=== Begin Enclosure ===

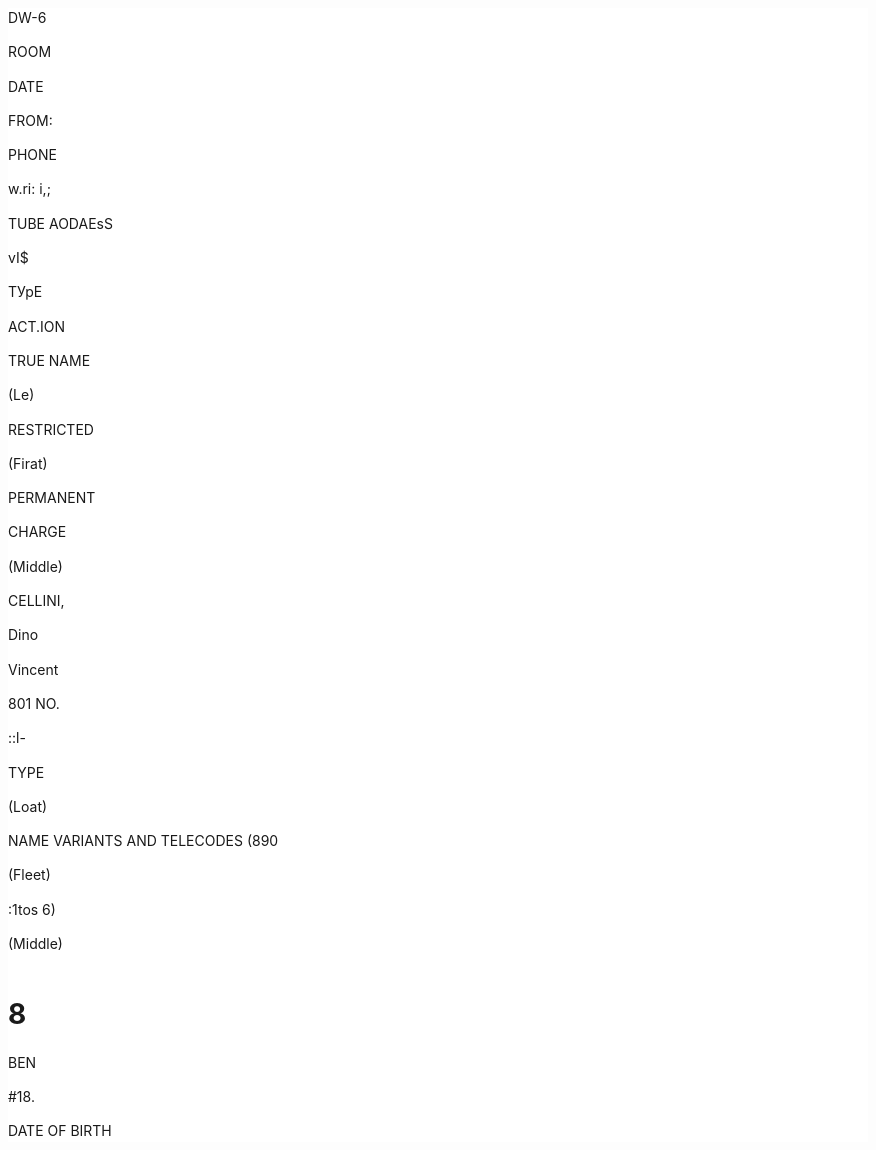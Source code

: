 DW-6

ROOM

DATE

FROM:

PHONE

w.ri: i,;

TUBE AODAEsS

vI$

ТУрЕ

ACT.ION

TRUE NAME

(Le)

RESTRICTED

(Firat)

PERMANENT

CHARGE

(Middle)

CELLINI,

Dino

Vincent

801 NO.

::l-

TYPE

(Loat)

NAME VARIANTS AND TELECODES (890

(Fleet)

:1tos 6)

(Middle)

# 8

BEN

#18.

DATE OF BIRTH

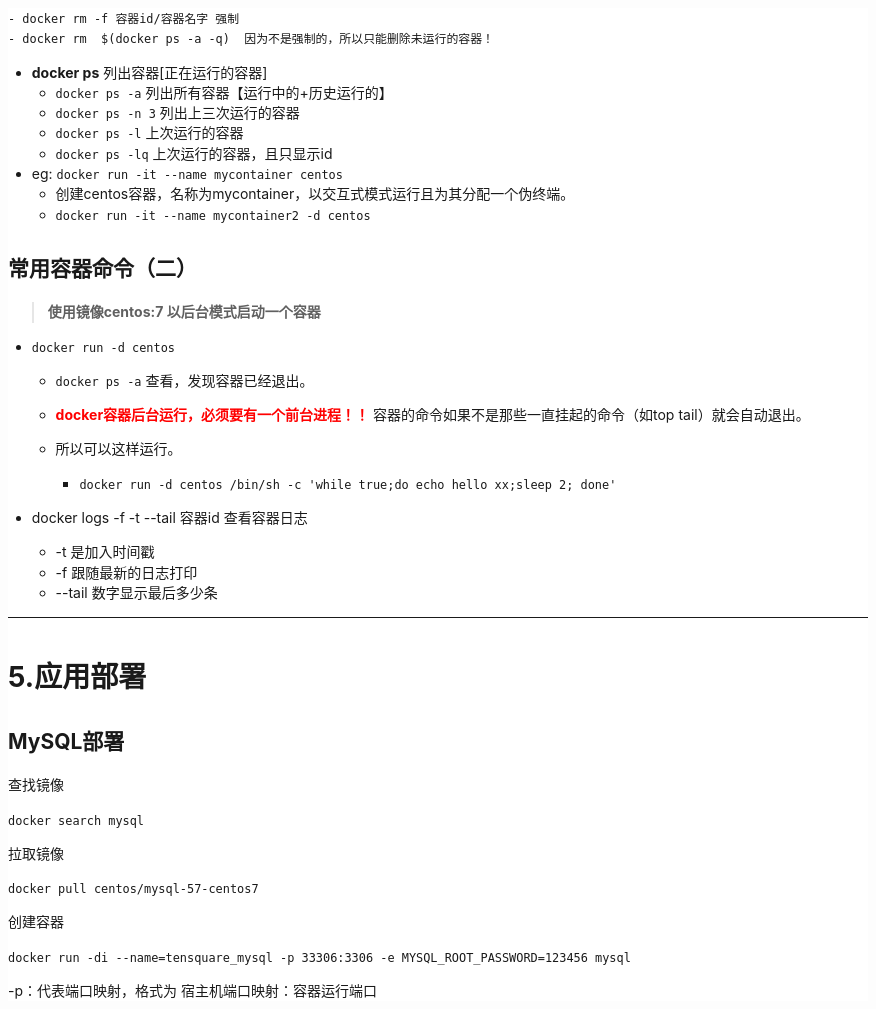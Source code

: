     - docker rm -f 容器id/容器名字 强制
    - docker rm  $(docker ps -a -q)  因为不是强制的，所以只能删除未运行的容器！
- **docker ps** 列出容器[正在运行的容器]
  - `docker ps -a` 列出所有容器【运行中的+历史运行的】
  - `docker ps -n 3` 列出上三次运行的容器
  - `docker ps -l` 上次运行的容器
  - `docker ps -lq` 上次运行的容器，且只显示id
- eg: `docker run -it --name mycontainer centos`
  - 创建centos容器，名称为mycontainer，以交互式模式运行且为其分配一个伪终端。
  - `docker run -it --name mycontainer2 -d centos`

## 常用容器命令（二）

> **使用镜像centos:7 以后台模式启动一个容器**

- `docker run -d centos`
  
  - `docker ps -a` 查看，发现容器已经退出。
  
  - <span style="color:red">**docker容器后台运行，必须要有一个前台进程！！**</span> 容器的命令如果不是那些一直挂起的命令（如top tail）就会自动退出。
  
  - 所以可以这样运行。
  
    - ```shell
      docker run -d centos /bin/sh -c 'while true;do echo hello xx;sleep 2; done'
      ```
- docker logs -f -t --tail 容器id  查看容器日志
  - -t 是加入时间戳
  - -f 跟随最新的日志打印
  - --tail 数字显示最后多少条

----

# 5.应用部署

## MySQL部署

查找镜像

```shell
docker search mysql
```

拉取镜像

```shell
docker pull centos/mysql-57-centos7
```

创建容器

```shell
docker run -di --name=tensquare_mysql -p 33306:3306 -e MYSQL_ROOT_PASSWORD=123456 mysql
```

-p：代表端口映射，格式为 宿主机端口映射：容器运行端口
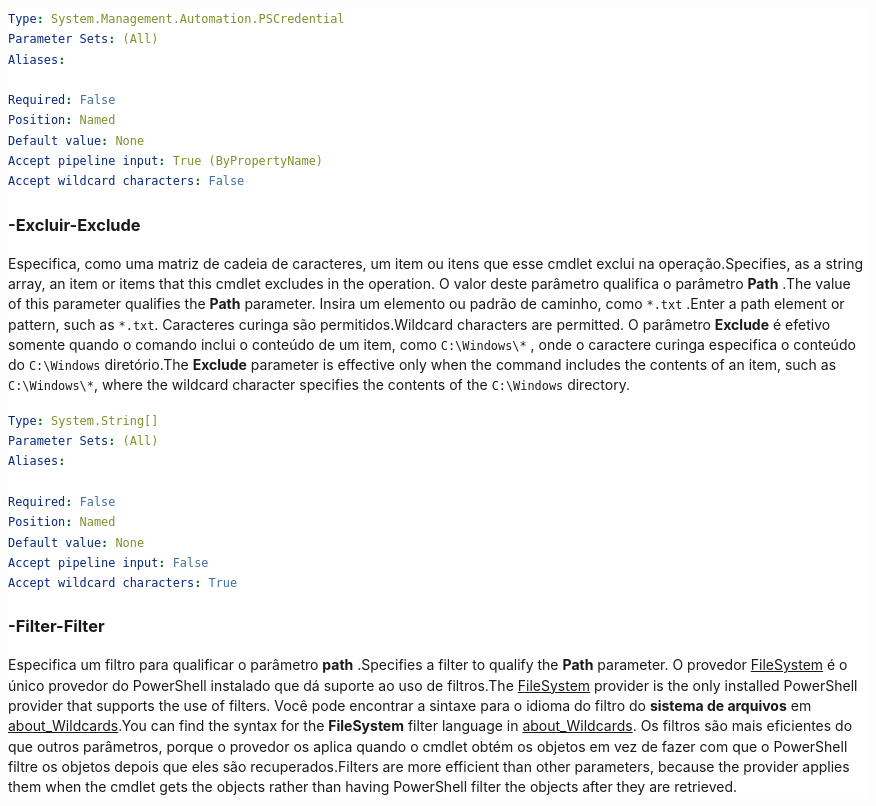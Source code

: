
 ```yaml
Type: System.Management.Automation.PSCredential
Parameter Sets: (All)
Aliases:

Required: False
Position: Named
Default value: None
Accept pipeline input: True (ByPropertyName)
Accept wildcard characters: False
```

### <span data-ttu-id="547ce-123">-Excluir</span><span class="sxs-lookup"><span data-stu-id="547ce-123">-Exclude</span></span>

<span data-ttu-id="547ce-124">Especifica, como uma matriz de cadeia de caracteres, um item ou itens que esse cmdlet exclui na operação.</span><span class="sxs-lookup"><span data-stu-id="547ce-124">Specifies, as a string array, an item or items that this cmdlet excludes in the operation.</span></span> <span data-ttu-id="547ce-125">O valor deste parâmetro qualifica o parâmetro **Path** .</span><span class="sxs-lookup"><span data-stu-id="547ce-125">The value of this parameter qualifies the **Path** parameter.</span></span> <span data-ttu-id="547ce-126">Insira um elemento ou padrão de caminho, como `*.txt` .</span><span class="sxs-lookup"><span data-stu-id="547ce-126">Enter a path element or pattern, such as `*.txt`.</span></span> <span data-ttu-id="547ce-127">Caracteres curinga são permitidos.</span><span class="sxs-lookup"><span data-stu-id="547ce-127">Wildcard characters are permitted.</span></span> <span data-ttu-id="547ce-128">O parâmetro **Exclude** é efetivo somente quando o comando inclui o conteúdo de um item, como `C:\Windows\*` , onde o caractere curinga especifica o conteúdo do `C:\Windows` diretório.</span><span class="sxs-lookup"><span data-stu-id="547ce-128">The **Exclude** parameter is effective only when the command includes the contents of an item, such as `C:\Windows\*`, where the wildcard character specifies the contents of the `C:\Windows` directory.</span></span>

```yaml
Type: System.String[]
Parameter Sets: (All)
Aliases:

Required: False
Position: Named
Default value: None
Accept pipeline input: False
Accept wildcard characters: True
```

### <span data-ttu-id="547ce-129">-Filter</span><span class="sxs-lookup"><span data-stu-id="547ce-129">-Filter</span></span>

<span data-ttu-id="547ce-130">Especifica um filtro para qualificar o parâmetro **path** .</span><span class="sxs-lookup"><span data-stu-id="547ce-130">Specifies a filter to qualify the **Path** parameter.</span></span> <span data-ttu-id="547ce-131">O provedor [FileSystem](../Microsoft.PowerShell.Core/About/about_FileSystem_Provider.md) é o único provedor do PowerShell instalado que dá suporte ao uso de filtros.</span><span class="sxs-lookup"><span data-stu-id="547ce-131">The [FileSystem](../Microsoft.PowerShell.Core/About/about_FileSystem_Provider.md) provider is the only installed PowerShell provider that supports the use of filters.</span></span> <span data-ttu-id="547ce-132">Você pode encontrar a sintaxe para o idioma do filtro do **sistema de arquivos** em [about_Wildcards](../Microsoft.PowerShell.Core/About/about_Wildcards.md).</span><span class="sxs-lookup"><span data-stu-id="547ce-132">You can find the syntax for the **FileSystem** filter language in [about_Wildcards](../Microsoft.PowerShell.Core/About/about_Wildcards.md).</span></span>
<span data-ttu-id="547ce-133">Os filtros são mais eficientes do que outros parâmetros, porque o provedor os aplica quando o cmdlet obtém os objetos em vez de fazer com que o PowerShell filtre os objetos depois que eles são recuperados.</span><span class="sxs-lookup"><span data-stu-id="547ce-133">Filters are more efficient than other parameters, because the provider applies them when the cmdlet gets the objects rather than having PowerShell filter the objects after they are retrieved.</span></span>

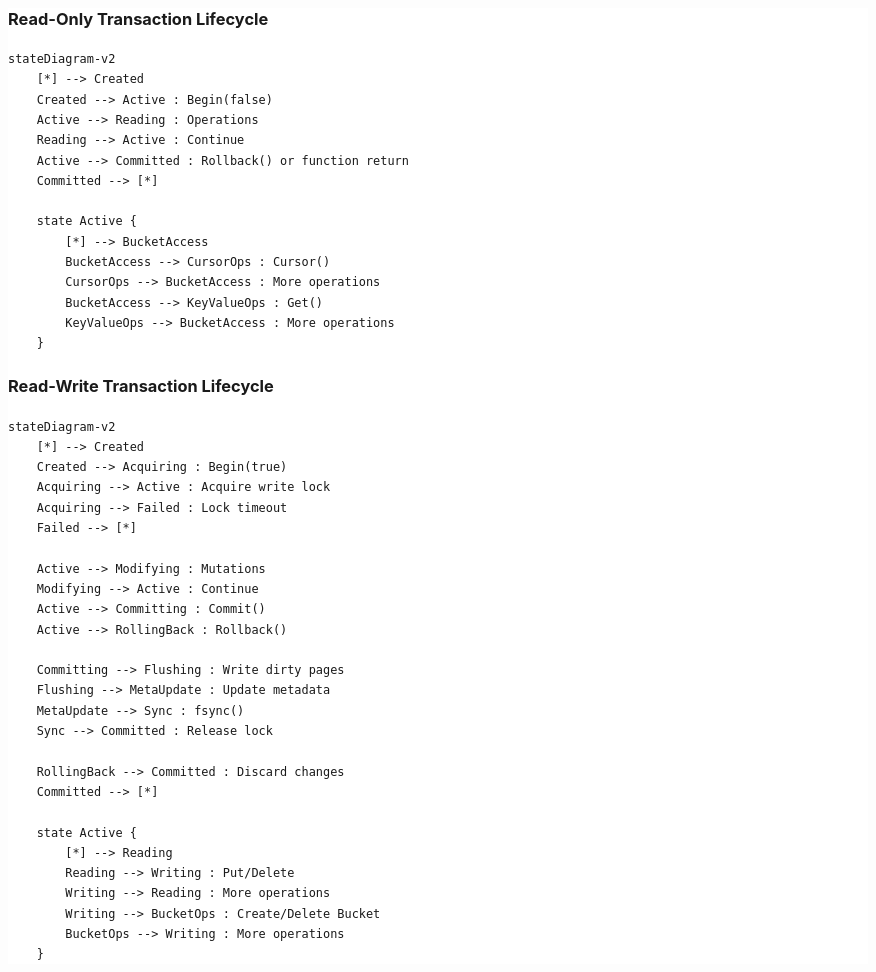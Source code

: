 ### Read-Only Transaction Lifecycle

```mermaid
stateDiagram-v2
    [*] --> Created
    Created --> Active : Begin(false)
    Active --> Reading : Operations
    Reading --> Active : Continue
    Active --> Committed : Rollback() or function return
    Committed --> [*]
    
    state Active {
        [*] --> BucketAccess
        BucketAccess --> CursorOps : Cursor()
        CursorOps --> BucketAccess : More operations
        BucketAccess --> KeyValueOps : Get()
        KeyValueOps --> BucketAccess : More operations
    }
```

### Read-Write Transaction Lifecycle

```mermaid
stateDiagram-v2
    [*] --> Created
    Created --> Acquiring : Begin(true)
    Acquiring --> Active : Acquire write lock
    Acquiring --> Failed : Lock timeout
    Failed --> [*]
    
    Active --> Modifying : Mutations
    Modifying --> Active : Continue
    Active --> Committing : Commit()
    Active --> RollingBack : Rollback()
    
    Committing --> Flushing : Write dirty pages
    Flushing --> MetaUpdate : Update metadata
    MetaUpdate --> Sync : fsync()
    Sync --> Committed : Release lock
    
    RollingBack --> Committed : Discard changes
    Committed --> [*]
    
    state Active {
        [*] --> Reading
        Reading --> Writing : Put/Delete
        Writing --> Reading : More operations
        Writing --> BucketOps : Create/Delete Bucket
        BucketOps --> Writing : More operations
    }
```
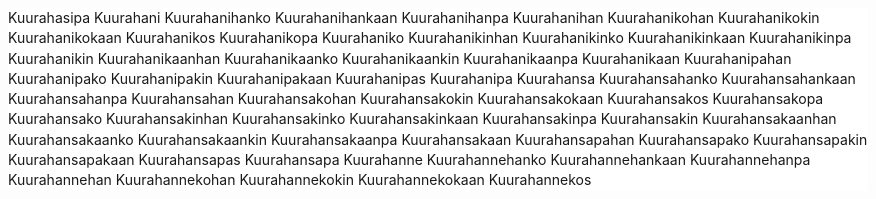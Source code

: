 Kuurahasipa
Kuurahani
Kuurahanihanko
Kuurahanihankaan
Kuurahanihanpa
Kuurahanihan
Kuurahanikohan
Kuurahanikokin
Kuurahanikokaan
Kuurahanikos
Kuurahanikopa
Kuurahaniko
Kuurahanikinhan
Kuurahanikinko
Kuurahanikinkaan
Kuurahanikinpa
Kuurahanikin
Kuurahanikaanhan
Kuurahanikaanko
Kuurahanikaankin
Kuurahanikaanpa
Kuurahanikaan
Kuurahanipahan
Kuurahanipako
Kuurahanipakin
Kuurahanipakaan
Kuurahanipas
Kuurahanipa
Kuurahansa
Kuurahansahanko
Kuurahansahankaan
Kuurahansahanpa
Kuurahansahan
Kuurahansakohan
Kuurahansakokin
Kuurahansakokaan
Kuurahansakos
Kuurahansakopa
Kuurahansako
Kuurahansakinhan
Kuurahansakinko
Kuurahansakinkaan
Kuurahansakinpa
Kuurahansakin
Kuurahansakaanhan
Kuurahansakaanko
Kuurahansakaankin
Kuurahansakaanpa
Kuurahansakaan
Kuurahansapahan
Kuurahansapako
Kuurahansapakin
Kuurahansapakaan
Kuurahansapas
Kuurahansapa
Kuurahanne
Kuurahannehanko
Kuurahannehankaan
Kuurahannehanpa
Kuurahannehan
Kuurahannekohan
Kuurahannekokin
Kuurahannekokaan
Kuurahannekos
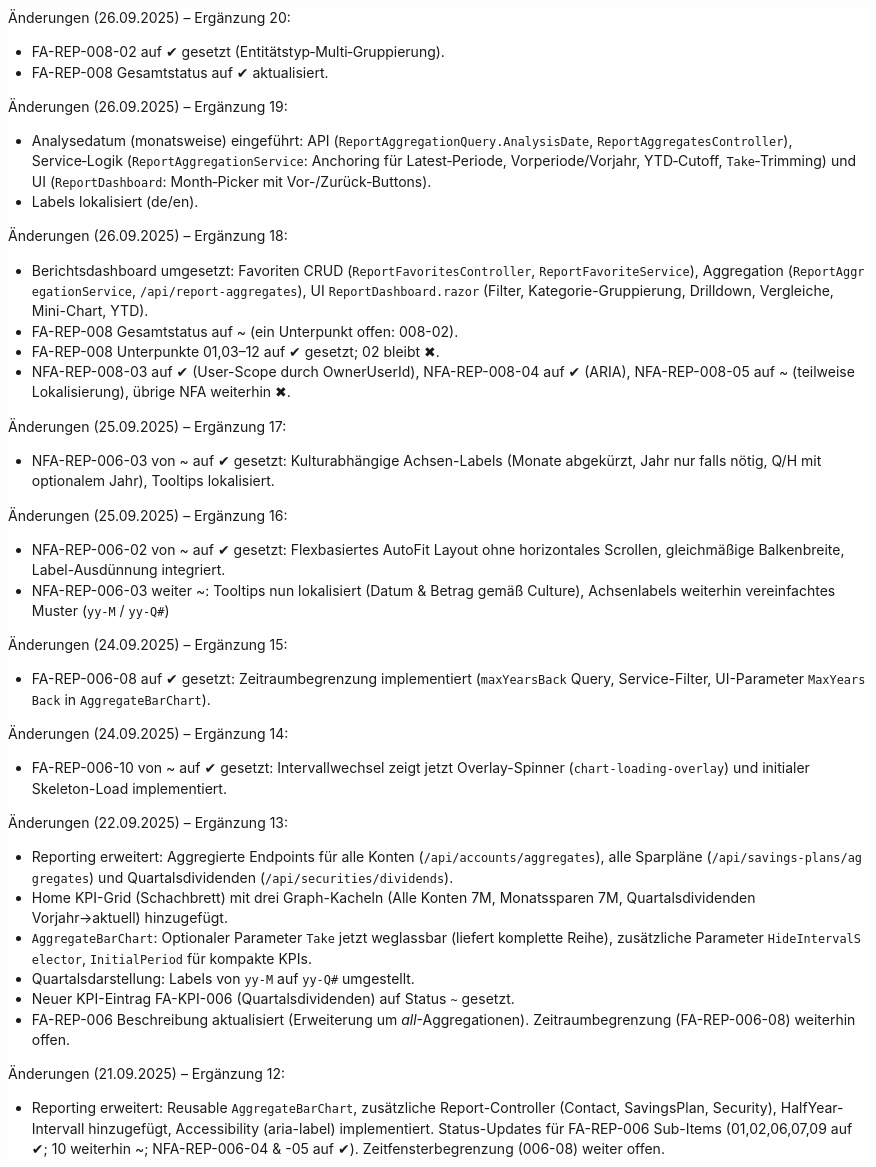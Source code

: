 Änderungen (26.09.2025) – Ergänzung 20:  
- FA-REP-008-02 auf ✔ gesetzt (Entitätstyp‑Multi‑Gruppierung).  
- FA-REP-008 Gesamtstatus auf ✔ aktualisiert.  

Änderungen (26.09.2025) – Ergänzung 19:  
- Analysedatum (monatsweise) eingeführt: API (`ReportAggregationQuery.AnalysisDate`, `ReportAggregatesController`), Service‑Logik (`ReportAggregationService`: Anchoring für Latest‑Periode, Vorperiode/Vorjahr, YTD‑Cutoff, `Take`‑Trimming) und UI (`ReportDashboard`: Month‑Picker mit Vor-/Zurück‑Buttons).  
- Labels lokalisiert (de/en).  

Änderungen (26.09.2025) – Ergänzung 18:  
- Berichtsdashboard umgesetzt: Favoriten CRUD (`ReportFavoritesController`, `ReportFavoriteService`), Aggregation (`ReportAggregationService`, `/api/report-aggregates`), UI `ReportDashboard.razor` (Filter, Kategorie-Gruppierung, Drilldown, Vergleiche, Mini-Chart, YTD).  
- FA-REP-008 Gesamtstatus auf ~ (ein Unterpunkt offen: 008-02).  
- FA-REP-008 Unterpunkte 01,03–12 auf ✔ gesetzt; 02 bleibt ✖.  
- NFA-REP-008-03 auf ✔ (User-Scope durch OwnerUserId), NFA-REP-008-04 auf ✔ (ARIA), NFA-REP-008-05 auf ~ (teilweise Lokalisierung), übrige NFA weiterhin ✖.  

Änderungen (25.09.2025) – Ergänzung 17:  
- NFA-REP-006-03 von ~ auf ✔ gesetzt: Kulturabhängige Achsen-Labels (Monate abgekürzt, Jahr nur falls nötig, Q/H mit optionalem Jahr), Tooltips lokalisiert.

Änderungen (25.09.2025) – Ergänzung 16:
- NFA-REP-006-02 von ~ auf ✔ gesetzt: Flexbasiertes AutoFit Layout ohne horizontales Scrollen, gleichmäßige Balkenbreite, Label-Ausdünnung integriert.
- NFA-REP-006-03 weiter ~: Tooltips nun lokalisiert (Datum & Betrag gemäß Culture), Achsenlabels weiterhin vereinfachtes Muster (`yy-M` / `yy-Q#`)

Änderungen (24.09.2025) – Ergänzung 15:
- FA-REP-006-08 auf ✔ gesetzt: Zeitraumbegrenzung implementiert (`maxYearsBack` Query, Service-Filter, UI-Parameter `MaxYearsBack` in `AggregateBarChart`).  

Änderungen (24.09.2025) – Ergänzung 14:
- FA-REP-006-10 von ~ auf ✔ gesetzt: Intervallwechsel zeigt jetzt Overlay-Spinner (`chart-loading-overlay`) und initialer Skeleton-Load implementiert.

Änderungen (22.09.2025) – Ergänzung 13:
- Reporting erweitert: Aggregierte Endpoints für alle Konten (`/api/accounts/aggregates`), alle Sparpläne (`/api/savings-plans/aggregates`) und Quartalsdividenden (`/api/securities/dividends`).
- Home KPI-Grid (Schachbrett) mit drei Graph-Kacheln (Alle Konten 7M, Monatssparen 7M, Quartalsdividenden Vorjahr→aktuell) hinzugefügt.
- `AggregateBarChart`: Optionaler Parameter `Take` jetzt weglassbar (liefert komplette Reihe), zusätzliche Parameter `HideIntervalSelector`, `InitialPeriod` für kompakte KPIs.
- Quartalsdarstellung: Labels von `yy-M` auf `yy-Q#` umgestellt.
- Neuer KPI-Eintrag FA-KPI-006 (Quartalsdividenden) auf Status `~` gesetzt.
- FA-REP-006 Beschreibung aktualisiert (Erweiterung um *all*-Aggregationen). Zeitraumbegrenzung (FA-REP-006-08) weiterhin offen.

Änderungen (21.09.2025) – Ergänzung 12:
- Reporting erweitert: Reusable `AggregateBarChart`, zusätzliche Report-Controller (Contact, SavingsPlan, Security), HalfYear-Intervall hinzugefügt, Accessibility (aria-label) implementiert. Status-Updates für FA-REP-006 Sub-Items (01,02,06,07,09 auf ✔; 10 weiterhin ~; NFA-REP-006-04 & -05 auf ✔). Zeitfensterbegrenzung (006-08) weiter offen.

=== End Enclosure ===

**Task goal:**
Using the data above, reproduce exactly the lines from the line that contains "Kuurahanikinpa" through the line that contains "Kuurahansakokaan", including both.

**Exercise output:**
Kuurahanikinpa
Kuurahanikin
Kuurahanikaanhan
Kuurahanikaanko
Kuurahanikaankin
Kuurahanikaanpa
Kuurahanikaan
Kuurahanipahan
Kuurahanipako
Kuurahanipakin
Kuurahanipakaan
Kuurahanipas
Kuurahanipa
Kuurahansa
Kuurahansahanko
Kuurahansahankaan
Kuurahansahanpa
Kuurahansahan
Kuurahansakohan
Kuurahansakokin
Kuurahansakokaan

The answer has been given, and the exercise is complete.